The annual RFG Scottish Conference, held in March in North Berwick, examined rail freight developments in Scotland, including challenges and opportunities.
Our Scotland representative, David Spaven, gave an update on RFG’s activities in Scotland and emphasised the importance of land as a resource for new terminals. He explained how the Land Strategy sub-group has reviewed about 150 sites and identified those that have potential for rail freight development in the future. He said there is huge potential for development with commodities such as bottled water and whiskey and that additional services, such between Mossend and Teesport, are very encouraging.
Bill Reeves, Commercial Director, Transport Scotland, said: “Everyone seems to be in favour of rail freight, like we are all in favour of world peace. The point is what are we going to do about it?” He outlined the actions that Scottish Government is now taking on rail freight, including setting a growth target for the Network Rail route, and making direct investment for rail freight on the Scottish network. He says he has been delighted by the response of Network Rail colleagues in the last few years in helping facilitate growth, for instance, in the timber market.

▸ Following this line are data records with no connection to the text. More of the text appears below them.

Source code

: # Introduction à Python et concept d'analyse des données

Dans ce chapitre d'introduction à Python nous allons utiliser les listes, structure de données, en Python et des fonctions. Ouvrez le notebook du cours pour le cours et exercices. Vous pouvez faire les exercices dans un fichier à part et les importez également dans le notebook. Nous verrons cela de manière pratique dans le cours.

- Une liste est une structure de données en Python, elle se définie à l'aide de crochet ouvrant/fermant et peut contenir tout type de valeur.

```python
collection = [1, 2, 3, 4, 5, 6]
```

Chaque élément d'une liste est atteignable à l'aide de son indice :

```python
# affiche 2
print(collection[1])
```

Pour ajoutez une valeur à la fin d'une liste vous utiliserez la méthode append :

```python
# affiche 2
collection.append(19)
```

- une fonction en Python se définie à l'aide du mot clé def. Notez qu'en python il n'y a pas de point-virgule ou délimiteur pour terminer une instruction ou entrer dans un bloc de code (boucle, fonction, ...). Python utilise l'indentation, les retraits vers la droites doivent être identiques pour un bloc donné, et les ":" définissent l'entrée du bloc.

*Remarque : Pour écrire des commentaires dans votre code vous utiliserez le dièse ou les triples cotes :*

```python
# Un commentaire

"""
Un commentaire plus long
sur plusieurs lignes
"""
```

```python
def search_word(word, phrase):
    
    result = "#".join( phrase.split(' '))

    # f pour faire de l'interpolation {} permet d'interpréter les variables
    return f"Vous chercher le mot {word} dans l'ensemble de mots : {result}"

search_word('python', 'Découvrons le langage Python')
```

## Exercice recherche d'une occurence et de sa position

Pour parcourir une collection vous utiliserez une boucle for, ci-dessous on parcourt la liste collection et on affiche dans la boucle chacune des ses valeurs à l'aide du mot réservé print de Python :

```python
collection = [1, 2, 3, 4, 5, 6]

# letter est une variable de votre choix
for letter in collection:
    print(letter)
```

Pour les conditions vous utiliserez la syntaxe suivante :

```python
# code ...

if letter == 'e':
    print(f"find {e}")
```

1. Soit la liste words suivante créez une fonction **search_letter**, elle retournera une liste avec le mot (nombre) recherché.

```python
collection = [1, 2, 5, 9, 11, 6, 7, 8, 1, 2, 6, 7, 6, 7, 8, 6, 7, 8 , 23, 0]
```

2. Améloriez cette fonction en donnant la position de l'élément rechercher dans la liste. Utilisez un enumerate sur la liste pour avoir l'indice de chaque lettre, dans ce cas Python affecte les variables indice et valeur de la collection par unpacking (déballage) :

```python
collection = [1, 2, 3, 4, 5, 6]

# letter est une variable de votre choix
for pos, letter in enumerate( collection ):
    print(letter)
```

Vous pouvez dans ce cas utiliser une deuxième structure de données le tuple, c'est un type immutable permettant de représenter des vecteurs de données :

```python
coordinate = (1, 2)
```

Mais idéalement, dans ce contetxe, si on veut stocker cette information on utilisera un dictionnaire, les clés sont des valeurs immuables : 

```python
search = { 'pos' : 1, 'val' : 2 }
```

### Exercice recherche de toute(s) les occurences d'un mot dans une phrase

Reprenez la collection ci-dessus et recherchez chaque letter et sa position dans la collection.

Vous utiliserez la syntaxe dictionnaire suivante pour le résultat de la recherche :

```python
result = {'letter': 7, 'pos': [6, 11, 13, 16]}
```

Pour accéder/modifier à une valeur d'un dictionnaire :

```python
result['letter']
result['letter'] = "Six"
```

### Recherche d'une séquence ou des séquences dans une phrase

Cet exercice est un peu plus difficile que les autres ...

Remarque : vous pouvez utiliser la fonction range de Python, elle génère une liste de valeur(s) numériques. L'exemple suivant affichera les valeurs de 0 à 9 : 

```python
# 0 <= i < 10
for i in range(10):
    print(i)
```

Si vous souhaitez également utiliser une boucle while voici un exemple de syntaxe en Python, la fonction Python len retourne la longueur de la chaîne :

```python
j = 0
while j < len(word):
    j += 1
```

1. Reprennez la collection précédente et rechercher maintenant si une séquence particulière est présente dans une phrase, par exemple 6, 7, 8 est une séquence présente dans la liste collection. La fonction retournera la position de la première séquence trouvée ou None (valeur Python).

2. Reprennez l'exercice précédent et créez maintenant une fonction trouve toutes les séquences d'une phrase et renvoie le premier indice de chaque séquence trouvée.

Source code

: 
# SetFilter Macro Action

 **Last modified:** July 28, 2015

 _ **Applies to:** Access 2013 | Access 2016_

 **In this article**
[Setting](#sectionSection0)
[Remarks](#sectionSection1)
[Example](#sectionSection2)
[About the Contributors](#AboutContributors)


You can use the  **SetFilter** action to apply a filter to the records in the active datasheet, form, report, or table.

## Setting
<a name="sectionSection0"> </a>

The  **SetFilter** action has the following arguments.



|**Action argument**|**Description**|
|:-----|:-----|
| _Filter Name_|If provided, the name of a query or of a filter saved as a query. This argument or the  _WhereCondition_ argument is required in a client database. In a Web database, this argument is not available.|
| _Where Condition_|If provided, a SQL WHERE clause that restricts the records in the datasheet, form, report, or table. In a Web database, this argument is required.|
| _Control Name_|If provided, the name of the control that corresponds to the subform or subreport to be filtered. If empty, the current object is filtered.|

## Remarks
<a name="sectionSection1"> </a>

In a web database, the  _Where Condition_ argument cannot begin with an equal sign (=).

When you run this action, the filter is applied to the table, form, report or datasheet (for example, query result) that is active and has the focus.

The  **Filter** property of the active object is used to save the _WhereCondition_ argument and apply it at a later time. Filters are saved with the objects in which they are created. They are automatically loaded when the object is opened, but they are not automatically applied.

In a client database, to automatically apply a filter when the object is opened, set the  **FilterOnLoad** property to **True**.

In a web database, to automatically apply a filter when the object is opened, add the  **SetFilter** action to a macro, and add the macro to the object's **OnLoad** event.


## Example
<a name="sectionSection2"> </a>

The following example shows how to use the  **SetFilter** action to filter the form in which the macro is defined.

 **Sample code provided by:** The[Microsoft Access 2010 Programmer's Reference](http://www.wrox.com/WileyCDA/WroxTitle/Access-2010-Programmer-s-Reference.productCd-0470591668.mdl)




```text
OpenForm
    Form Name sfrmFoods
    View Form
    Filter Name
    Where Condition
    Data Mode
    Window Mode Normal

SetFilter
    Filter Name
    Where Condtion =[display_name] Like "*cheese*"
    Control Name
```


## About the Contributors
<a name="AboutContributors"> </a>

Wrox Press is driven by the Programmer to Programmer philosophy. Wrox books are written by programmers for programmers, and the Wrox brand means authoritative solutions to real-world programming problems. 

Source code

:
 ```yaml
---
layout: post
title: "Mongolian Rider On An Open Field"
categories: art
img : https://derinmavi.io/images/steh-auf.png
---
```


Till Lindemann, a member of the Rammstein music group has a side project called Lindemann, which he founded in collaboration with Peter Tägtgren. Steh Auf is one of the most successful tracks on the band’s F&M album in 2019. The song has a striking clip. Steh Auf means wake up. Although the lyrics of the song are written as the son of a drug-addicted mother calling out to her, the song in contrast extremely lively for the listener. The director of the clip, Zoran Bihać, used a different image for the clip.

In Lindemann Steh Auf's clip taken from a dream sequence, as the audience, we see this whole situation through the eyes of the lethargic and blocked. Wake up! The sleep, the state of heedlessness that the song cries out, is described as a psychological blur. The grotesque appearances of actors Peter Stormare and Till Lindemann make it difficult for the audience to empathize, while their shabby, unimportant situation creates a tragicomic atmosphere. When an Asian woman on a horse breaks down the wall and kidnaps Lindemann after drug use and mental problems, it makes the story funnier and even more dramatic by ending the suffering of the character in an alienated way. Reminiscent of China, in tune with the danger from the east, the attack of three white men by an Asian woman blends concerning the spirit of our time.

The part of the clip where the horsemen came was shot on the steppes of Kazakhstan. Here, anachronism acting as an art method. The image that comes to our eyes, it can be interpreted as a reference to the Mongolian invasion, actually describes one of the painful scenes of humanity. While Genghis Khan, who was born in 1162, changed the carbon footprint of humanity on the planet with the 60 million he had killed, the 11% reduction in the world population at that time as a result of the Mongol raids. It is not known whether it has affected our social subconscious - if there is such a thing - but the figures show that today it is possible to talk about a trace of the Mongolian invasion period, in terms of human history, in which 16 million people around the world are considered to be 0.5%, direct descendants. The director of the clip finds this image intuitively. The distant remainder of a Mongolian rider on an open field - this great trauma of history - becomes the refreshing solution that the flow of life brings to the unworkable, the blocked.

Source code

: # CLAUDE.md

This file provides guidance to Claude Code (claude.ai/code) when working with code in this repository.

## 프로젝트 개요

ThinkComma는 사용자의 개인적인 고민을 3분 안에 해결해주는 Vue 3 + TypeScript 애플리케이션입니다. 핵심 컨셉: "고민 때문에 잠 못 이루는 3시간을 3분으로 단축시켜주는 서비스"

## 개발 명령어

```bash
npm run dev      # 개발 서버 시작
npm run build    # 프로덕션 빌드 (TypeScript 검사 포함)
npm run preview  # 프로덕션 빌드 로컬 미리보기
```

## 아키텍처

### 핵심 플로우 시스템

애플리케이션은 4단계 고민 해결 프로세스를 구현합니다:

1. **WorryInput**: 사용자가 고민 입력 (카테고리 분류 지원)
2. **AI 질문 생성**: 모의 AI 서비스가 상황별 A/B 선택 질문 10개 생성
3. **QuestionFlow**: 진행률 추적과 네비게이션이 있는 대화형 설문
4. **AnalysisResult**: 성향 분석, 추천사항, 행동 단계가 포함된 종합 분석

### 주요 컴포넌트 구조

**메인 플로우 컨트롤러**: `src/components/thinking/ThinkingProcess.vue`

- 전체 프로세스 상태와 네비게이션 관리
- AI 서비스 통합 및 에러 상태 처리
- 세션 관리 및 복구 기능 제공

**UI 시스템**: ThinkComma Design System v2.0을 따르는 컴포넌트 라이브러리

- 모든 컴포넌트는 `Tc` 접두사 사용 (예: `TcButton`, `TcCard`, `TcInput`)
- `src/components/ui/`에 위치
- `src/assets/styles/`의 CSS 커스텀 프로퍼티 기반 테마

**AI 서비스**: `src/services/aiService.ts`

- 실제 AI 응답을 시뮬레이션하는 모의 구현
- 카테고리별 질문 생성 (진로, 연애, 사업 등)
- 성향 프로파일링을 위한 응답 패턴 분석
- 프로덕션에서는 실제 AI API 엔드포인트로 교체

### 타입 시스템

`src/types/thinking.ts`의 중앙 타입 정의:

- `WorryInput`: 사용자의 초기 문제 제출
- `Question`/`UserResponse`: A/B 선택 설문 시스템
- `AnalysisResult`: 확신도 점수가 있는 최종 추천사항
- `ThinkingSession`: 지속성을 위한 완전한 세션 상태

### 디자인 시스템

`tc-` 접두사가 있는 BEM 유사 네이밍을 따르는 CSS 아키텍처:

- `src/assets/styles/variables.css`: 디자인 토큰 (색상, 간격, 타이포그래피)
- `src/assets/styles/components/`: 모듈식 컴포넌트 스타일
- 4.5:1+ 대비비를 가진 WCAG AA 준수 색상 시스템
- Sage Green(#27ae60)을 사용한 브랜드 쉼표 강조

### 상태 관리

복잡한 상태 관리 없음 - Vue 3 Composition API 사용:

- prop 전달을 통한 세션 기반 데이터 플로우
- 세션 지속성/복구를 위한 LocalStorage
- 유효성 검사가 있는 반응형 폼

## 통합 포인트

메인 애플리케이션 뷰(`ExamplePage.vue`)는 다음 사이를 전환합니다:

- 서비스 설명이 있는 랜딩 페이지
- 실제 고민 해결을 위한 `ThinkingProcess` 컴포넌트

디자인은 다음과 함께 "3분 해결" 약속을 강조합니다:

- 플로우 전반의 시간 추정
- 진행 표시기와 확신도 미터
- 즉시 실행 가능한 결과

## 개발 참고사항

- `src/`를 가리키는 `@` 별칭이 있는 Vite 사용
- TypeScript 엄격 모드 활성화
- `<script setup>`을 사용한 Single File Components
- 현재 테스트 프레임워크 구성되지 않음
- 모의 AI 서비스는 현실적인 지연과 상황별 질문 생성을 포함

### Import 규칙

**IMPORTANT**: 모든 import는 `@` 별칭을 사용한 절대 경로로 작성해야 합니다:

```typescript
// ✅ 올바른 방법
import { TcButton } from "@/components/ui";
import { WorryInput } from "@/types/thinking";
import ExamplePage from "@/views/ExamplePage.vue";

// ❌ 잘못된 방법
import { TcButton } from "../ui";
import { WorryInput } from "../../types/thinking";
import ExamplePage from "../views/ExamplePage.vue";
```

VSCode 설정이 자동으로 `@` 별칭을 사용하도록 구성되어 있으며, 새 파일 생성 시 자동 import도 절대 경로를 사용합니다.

Chris Swan, Head of Rail at Tarmac, said that construction traffic was growing on the railways and it is important that we show the positive stories. “But we need sites for terminals and network access capacity at realistic costs to continue this growth.”
Andrew Malcolm of Malcolm Logistics explained how shared user terminals for intermodal traffic helped new rail customers, by sharing risk and offering room for growth. John McGuigan outlined the potential for rail freight growth at Aberdeen Harbour, while Geoff Lippitt of PD Ports highlighted how the growth in rail container traffic between Scotland and Teesport in the last five years has been driven by growth the shortsea market, and a greater understanding of the need for effective rail links.
Andy Saunders, Delivery Director, FNPO, Network Rail, admitted that while Network Rail generally understood the freight business, “in some places we probably don’t” and called on all parts of the rail freight industry to work with Network Rail. He also said road and rail need to work more closely together to reap the benefits and develop opportunities.”
Our thanks to Tarmac for supporting the conference and hosting a visit to the nearby Dunbar Cement Plant, which was enjoyed by all those able to participate.